Крикс долго молчал, а потом проговорил:

— Может быть, завтра будет уже поздно.

— Завтра, завтра… — пробормотал Спартак. — Возможно, завтра мы уйдем. — Он зевнул. — Возьмем и отправимся в Александрию.

Оба умолкли. Крикс задремал. Его дыхание стало мерным. Потом он захрапел, уронив голову на голый левый бицепс, испещренный толстыми венами.

Спартак по-прежнему смотрел в дыру. Потом глаза устали, он зажмурился. Отдохнув, оторвал себе кусок мяса, долго жевал, запил мясо вином из высокой кружки. Пары вина сделали свое дело, взгляд затуманился. Часовые совсем притихли. Он выпил еще вина и вышел из палатки.

Кромка морского берега была затянута белыми облаками. На фоне звездного неба чернела гора. В долине топорщились обрубленными ветвями оливы.

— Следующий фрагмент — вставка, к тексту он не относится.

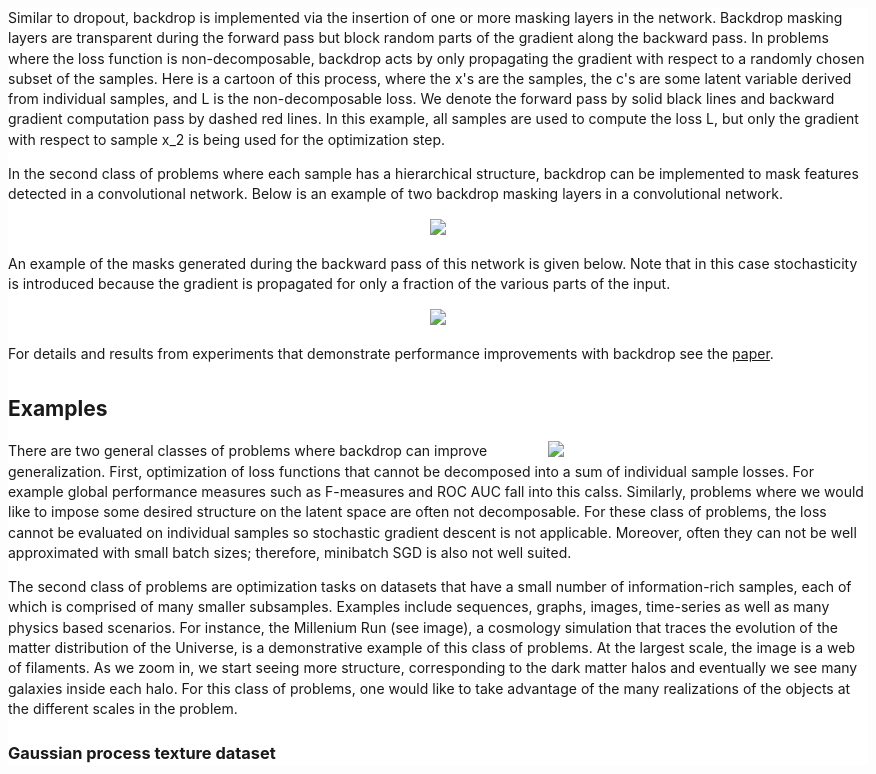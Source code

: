 Similar to dropout, backdrop is implemented via the insertion of one or more masking layers in the network. Backdrop masking layers are transparent during the forward pass but block random parts of the gradient along the backward pass. In problems where the loss function is non-decomposable, backdrop acts by only propagating the gradient with respect to a randomly chosen subset of the samples. Here is a cartoon of this process, where the x's are the samples, the c's are some latent variable derived from individual samples, and L is the non-decomposable loss. We denote the forward pass by solid black lines and backward gradient computation pass by dashed red lines. In this example, all samples are used to compute the loss L, but only the gradient with respect to sample x_2 is being used for the optimization step. </p>

In the second class of problems where each sample has a hierarchical structure, backdrop can be implemented to mask features detected in a convolutional network.  Below is an example of two backdrop masking layers in a convolutional network.


<p align="center">
  <img src="masking-conv-net.jpg" width="750"/>
</p>

 An example of the masks generated during the backward pass of this network is given below. Note that in this case stochasticity is introduced because the gradient is propagated for only a fraction of the various parts of the input.

<p align="center">
  <img src="masks.jpg" width="500"/>
</p>

For details and results from experiments that demonstrate performance improvements with backdrop see the [paper](https://arxiv.org/abs/1806.01337).

## Examples

<img  src="millenium.jpg"  width="320" align="right" />

There are two general classes of problems where backdrop can improve generalization.  First, optimization of loss functions that cannot be decomposed into a sum of individual sample losses. For example global performance measures such as F-measures and ROC AUC fall into this calss. Similarly, problems where we would like to impose some desired structure on the latent space are often not decomposable. For these class of problems, the loss cannot be evaluated on individual samples so stochastic gradient descent is not applicable. Moreover, often they can not be well approximated with small batch sizes; therefore, minibatch SGD is also not well suited. 

The second class of problems are optimization tasks on datasets that have a small number of information-rich samples, each of which is comprised of many smaller subsamples. Examples include sequences, graphs, images, time-series as well as many physics based scenarios. For instance, the Millenium Run (see image), a cosmology simulation that traces the evolution of the matter distribution of the Universe, is a demonstrative example of this class of problems. At the largest scale, the image is a web of filaments. As we zoom in, we start seeing more structure, corresponding to the dark matter halos and eventually we see many galaxies inside each halo.  For this class of problems, one would like to take advantage of the many realizations of the objects at the different scales in the problem. 

### Gaussian process texture dataset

Он прошел мимо спящих часовых и побрел в сторону от лагеря. Достигнув скалы, он стал карабкаться вверх, то и дело шумно соскальзывая вниз по камням. Наконец, он достиг крохотной площадки, где среди пучков высохшей травы и пеньков лежал человек, завернувшийся в одеяло. Наружу торчала только его гладко обритая круглая голова, фигура источала покой. Брови человека были высоко подняты, словно он был сильно изумлен собственными мыслями. У него были тонкие губы аскета, зато нос мясистый и сморщенный во сне, как у веселого фавна.

Спартак какое-то время смотрел на спящего, потом тронул его носком сандалии. Глаза человека в одеяле распахнулись. В них не было ни капли испуга. Они были темны, лунный свет превращал глазницы в безжизненные провалы.

— Ты кто?

— Я из твоего лагеря, — ответил человек и медленно сел.